This is what I think. Jesus said what he did in response to a question posed to him by some Pharisees and followers of Herod: “is it lawful to pay taxes to Caesar?” Asking them to bring him a denarius, Jesus responded by asking them, “whose face and whose title is on the coin?” The obvious answer is that they were Caesar’s. Then he remarked, in what I understand to have been a double entendre: “render unto Caesar the things that are Caesar’s and unto God the things that are Gods.” By which I think He meant, “Of course it is not lawful! Mosaic code prohibits it! We do not owe taxes to Caesar! To pay them is blasphemy!”

 

The interpretations of that saying hinge, I think, on whether we believe Jesus to have been apolitical or whether we can acknowledge that there was no apolitical Jesus, no apolitical Galilee, no apolitical Rome.

For him, as for others of his day, there was no separation of religion, economics, and politics. Jesus’s mission involved preaching the reality that the Kingdom of God was dramatically different from the Empire of Rome.

Two stories vividly illustrate the degree to which Jewish leaders and Roman leaders understood this. Some 15-20 years before Jesus’s birth, Herod the Great demanded that all Jews swear an oath of loyalty to Caesar and to Herod as Caesar’s stand-in among the Jews. The Pharisees “over 6,000 in number, refused to take the oath”, according to Josephus, the ancient historian. I think these Pharisees, Jesus’s forebears, may well have understood Kaepernick’s decision not to stand during the national anthem.

Even more dramatic was a singular act of Jewish rebellion and bravery. Herod had a giant golden eagle, a symbol of Rome, erected at the great gate to the Temple. It was a humiliating reminder that Judea and God were subject to Rome and Rome’s gods. While Herod lay dying, two of the most learned and gifted Jewish scholars encouraged some of their students to cut down the eagle in order “to avenge God’s honor”, as Josephus wrote it. Herod ordered the teachers and their students be burned alive. These acts of Jewish resistance were only a few of both ad hoc and organized acts and rebellions which formed much of Jesus’s thoroughly political religious heritage.

Jesus was subversive. One of the few things about which the Gospels agree is that Jesus’s disruption in the Temple was what led to his arrest, trial, and execution by crucifixion, a punishment reserved for non-citizens and used to intimidate marginalized peoples.

In his book, Jesus and Empire: The Kingdom of God and the New World Disorder, Richard A. Horsley, writes that crucifixion was a punishment used to intimidate “provincial rebels”, often thought of by Romans as “thieves and bandits”. The Bible tells us that Jesus’s executioners, acting for the Empire, understood him to have been a rebel leader, thus mocked him as “King of the Jews” in several languages.

Jesus, to my mind, saw Rome and Caesar for what they were: dealers of humiliation, poverty, and death especially for Jews and others at the the margins.

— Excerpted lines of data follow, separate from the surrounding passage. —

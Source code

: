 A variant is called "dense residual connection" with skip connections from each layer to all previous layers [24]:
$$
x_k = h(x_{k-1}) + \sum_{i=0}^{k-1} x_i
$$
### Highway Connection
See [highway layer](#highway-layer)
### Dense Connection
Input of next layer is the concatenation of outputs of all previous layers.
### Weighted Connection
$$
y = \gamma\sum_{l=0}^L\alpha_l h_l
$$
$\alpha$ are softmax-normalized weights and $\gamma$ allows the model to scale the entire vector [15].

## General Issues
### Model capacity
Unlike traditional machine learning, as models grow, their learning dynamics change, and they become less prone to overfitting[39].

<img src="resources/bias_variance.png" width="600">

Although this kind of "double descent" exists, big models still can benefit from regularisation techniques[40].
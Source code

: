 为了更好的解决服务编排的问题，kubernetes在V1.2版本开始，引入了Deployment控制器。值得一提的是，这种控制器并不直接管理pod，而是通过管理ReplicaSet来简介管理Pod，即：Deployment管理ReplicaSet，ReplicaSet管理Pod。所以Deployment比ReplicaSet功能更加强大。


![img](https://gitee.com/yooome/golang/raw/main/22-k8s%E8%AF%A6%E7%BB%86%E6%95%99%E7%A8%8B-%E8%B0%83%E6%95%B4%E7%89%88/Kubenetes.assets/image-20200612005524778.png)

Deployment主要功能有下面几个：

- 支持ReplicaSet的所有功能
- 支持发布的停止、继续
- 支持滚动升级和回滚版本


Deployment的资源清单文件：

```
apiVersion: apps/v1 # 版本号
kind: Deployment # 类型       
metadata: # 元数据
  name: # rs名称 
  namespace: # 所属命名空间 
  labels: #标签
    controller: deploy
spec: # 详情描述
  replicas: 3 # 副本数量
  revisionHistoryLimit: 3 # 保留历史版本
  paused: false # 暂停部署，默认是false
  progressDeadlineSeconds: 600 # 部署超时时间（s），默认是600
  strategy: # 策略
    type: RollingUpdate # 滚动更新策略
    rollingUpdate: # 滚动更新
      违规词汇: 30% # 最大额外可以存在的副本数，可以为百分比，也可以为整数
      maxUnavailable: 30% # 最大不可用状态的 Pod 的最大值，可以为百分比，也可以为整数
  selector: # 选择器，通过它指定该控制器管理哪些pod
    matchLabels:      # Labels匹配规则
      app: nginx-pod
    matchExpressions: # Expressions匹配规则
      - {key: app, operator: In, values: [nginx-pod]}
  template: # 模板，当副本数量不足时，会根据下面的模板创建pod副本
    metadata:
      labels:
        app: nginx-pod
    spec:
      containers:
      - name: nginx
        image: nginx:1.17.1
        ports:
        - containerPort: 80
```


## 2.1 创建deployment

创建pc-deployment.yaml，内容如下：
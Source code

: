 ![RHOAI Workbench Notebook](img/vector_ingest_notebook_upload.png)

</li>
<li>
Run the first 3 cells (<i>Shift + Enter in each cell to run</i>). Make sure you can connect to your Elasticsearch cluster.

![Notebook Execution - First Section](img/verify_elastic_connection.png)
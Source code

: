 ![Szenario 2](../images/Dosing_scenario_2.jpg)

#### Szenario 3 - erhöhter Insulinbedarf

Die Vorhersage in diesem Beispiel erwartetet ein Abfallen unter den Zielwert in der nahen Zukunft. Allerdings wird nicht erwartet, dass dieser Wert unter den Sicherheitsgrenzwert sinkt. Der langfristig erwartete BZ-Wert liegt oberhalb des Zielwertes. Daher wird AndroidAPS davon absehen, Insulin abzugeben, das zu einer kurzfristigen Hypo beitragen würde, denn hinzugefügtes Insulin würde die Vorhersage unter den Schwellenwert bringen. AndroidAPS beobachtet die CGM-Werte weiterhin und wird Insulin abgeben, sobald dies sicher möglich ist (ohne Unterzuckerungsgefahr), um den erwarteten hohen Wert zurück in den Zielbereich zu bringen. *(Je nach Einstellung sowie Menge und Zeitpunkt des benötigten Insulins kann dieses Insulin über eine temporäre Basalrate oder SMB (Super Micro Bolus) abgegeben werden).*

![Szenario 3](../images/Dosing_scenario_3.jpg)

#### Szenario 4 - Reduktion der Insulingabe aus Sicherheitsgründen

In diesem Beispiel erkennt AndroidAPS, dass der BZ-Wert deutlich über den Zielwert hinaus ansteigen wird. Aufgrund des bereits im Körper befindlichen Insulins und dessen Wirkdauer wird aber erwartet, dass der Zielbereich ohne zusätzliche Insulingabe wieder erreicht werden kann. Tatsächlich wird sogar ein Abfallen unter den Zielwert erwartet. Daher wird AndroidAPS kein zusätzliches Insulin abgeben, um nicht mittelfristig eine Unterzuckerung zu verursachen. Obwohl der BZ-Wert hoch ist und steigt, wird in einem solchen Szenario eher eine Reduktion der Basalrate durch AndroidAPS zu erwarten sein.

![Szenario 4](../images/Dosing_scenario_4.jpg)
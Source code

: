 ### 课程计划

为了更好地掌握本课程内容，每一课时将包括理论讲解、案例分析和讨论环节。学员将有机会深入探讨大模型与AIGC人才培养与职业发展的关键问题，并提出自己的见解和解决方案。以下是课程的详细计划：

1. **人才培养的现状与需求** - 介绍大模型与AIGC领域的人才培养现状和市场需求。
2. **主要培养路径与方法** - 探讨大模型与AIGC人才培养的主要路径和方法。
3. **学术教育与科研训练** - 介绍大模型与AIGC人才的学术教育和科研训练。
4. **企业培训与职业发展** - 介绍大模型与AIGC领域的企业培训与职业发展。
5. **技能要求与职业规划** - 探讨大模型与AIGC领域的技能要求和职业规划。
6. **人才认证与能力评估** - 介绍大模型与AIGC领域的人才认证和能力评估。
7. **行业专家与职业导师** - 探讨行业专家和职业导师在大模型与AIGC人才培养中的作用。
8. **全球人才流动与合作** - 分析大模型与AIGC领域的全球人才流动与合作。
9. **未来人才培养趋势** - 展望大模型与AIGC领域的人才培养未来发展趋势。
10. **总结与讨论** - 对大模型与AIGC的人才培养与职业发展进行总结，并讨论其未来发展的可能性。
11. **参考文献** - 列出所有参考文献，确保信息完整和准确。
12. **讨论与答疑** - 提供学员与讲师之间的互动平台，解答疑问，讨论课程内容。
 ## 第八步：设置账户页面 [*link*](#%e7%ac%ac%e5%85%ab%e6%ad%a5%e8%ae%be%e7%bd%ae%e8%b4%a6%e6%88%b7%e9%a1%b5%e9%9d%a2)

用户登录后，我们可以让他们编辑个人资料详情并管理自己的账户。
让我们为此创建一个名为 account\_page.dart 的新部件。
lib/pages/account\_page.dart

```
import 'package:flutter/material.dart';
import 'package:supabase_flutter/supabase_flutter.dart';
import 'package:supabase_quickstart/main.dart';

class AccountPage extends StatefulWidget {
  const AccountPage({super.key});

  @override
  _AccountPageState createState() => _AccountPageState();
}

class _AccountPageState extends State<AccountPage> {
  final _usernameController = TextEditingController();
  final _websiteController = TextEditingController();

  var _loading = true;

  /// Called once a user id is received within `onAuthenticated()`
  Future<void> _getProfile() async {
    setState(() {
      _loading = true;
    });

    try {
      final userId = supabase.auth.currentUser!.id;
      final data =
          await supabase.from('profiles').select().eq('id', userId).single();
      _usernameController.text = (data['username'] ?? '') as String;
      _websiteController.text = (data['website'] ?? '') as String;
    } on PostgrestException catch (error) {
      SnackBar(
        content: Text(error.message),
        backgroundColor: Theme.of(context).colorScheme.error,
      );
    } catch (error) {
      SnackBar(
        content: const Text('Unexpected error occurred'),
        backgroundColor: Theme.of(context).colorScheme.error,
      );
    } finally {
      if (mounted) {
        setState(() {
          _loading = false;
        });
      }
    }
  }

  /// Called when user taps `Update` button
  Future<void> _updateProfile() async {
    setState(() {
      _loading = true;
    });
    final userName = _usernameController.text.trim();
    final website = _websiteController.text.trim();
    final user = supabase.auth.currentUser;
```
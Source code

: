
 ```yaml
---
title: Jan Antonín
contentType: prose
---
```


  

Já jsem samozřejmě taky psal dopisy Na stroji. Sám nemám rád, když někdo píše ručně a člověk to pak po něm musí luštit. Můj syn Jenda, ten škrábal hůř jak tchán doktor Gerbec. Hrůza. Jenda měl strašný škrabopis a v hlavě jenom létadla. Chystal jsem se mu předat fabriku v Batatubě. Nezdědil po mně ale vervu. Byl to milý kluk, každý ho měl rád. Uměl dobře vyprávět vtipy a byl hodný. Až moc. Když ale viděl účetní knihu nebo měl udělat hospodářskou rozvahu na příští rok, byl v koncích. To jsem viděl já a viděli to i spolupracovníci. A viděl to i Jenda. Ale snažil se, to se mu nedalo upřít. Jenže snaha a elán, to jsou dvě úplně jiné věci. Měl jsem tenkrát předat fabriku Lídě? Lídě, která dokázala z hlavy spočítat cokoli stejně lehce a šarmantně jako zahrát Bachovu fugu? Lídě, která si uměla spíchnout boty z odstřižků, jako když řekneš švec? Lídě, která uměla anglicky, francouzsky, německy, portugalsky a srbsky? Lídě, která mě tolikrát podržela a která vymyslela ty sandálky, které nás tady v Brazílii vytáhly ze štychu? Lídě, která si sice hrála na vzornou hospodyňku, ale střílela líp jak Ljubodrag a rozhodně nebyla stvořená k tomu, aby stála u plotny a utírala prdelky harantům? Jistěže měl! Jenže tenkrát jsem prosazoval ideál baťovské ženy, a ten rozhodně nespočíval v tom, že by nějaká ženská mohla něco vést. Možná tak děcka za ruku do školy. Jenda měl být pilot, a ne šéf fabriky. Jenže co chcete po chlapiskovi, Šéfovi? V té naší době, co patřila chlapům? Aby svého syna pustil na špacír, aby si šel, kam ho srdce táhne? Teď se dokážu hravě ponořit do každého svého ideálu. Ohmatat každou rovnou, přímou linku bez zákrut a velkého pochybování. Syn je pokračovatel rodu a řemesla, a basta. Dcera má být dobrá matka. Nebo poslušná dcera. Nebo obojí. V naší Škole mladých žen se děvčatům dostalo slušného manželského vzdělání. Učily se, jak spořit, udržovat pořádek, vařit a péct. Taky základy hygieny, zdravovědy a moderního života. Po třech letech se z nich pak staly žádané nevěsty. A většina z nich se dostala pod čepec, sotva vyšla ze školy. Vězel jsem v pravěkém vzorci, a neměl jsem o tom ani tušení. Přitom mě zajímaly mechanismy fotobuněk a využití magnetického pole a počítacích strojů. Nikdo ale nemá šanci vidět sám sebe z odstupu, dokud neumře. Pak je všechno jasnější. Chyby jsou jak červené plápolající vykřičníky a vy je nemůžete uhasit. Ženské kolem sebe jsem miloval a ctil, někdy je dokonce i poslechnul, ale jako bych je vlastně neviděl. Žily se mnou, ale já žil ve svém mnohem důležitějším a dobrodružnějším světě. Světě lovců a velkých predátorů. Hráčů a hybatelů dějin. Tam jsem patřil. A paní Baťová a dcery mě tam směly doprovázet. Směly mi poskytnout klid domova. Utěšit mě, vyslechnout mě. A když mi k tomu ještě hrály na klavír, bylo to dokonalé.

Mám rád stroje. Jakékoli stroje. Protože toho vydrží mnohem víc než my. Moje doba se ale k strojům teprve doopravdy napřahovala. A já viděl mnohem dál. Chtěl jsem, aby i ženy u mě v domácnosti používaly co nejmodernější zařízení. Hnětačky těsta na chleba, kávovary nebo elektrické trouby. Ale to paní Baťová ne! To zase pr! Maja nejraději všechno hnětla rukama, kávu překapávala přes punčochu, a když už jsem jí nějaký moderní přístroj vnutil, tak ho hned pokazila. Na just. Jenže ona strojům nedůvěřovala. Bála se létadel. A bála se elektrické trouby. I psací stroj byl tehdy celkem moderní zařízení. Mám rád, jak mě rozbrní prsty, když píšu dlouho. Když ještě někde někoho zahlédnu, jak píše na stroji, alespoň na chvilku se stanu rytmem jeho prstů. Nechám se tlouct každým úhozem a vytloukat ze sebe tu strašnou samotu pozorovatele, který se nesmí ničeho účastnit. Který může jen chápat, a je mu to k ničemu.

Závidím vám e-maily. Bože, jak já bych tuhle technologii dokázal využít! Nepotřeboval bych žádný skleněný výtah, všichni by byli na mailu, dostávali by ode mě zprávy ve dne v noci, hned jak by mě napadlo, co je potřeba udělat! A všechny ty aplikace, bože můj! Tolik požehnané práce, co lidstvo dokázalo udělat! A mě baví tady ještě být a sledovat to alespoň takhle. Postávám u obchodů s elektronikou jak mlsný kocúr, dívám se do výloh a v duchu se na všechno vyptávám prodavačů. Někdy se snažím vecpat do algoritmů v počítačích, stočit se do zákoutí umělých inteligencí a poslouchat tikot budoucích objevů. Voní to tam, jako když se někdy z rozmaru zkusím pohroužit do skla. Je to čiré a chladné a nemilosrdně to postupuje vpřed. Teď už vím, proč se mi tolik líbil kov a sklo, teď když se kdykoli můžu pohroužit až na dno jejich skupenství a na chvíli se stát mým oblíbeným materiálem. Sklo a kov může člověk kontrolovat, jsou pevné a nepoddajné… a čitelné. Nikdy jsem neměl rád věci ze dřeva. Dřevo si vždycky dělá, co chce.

They demanded complete obedience and the forfeiture of complete obedience to God.

Would Jesus have saluted the flag? Would he have stood for the national anthem? Hard to say as the context is significantly but not completely different. Rome was an empire which dealt in death. The United States is an empire which deals in death. The penalty for challenging Caesar’s empire was dramatically different from the penalty for challenging the American empire. But, I think Jesus would have wholeheartedly approved Colin Kaepernick’s decisions not to be cowed and not to turn away from the realities of what America is for far too many people.